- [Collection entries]
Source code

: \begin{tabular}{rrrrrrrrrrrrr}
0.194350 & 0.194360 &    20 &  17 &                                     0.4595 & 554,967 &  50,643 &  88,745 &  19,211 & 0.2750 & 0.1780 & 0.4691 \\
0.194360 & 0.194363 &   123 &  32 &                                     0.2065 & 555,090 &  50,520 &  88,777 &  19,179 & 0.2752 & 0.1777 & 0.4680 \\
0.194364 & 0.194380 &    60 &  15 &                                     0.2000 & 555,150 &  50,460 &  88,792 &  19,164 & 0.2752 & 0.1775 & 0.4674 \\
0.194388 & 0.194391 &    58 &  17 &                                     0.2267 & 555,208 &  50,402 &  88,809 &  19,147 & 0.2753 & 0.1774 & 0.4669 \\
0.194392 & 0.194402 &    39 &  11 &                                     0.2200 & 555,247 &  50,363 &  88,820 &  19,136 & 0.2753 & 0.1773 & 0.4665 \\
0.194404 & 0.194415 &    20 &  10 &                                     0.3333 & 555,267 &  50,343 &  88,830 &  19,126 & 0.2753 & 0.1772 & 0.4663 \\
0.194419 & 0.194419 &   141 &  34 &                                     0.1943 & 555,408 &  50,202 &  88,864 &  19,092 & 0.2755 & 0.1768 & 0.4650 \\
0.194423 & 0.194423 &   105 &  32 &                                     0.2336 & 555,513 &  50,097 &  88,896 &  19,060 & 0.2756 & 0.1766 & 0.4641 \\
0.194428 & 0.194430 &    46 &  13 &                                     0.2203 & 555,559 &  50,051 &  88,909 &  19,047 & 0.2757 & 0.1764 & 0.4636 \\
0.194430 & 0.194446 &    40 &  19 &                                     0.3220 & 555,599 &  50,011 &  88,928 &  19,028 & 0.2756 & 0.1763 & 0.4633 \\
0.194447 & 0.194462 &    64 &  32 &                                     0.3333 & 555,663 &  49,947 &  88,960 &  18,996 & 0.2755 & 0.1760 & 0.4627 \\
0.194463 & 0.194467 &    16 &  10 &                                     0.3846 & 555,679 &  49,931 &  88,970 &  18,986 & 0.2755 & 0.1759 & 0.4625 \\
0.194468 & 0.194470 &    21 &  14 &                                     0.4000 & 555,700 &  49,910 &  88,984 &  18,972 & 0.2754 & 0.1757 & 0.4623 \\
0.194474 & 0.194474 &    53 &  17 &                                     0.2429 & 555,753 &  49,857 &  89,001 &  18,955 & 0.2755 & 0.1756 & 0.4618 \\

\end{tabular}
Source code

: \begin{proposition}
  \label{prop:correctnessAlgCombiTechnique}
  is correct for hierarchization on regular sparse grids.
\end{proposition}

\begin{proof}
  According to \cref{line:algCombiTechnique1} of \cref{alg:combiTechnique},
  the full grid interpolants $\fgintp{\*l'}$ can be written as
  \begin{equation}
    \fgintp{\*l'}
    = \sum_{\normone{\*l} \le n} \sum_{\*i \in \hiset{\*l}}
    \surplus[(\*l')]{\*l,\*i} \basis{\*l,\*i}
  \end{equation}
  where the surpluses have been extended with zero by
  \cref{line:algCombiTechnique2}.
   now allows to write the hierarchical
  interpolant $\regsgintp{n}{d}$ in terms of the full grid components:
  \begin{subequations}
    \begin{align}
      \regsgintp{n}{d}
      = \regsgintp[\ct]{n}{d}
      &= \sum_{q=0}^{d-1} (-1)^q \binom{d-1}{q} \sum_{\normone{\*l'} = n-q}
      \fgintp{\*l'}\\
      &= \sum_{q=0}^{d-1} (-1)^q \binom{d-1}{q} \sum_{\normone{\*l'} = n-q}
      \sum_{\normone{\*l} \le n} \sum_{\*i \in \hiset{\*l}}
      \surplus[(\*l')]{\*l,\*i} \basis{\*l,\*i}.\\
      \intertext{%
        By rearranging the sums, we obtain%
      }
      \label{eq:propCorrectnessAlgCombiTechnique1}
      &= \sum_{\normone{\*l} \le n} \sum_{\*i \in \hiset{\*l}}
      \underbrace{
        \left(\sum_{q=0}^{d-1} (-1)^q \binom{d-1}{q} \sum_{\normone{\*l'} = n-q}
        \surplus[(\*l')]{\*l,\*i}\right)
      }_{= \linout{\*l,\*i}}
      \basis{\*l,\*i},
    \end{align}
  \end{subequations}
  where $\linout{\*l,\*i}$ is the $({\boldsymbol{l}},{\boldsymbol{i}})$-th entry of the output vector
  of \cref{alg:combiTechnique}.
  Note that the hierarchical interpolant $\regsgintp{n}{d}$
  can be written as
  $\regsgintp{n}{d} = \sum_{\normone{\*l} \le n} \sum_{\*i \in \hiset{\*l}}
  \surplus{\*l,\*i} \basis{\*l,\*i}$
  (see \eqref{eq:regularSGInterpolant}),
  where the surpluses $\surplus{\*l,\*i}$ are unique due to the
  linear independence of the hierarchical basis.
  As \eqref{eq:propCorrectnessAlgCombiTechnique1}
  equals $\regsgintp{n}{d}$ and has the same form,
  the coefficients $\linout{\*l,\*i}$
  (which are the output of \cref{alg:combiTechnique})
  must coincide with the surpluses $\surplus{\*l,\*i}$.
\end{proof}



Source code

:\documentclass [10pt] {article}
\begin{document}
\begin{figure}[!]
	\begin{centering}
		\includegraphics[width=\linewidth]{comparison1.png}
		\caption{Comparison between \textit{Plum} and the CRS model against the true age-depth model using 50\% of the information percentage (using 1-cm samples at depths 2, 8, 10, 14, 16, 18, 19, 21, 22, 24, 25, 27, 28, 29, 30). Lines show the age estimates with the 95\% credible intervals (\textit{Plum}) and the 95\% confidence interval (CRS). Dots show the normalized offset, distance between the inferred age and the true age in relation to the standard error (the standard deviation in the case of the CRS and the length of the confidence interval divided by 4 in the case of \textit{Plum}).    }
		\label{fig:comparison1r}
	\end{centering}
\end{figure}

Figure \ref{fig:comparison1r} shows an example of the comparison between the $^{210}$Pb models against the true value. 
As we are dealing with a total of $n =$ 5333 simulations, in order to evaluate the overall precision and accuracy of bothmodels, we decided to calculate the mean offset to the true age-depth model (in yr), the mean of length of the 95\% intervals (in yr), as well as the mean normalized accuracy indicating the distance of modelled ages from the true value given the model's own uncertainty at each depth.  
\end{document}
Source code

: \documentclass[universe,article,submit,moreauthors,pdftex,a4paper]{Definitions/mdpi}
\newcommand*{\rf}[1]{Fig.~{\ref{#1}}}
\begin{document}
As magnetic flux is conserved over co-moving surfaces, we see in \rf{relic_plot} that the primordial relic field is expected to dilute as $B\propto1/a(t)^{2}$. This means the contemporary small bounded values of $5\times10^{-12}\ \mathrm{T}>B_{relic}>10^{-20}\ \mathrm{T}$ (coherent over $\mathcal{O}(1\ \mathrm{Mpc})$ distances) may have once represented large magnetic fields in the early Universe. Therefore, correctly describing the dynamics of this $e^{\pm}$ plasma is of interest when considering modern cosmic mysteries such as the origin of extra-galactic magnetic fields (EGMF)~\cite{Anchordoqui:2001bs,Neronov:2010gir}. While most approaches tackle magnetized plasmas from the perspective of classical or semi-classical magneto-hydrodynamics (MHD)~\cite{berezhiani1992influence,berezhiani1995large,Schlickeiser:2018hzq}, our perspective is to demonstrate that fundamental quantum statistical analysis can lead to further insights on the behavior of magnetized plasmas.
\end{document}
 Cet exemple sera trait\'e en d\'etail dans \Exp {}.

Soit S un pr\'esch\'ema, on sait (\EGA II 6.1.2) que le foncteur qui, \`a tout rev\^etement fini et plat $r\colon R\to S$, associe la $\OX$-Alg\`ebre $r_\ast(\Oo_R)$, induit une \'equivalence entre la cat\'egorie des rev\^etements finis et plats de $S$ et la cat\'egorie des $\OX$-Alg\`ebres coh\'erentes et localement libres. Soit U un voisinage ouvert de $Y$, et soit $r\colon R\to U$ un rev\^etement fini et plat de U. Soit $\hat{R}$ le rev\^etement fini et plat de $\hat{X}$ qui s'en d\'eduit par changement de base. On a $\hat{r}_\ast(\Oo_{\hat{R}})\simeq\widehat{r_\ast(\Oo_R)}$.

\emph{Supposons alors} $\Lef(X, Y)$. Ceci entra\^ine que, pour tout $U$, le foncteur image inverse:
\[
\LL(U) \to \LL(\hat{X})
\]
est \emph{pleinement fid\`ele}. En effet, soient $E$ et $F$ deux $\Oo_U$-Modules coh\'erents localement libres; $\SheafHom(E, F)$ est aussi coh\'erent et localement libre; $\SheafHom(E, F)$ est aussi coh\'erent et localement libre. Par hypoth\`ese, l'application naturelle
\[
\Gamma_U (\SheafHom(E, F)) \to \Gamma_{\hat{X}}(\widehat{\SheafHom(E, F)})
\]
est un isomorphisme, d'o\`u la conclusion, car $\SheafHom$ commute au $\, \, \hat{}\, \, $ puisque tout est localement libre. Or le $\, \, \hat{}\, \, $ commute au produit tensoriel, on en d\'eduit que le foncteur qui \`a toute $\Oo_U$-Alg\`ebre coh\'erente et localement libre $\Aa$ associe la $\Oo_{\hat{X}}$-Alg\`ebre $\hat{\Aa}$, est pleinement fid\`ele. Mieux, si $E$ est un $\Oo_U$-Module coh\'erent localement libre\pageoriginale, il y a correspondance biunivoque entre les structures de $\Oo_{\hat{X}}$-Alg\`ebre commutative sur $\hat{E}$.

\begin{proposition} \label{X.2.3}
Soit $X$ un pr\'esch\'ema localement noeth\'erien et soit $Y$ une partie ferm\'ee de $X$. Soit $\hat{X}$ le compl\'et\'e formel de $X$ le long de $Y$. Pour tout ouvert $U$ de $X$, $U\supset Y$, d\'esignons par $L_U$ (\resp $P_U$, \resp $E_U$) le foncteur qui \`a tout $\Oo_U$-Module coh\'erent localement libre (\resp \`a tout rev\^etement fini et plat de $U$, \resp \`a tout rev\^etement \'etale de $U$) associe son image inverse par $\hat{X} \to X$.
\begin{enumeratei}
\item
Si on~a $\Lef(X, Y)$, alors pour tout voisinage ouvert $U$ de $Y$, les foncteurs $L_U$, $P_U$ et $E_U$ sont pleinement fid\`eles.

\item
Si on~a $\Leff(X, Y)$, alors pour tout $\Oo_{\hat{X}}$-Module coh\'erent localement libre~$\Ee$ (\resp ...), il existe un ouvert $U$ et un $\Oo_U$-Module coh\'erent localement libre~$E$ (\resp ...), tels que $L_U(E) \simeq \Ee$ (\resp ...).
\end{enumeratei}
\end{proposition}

- [Work instruction]
Could you retype exactly the lines from the first one of the records through the line containing "0.194364 & 0.194380", both included, and nothing more?

- [Result of this exercise]
Source code

: \begin{tabular}{rrrrrrrrrrrrr}
0.194350 & 0.194360 &    20 &  17 &                                     0.4595 & 554,967 &  50,643 &  88,745 &  19,211 & 0.2750 & 0.1780 & 0.4691 \\
0.194360 & 0.194363 &   123 &  32 &                                     0.2065 & 555,090 &  50,520 &  88,777 &  19,179 & 0.2752 & 0.1777 & 0.4680 \\
0.194364 & 0.194380 &    60 &  15 &                                     0.2000 & 555,150 &  50,460 &  88,792 &  19,164 & 0.2752 & 0.1775 & 0.4674 \\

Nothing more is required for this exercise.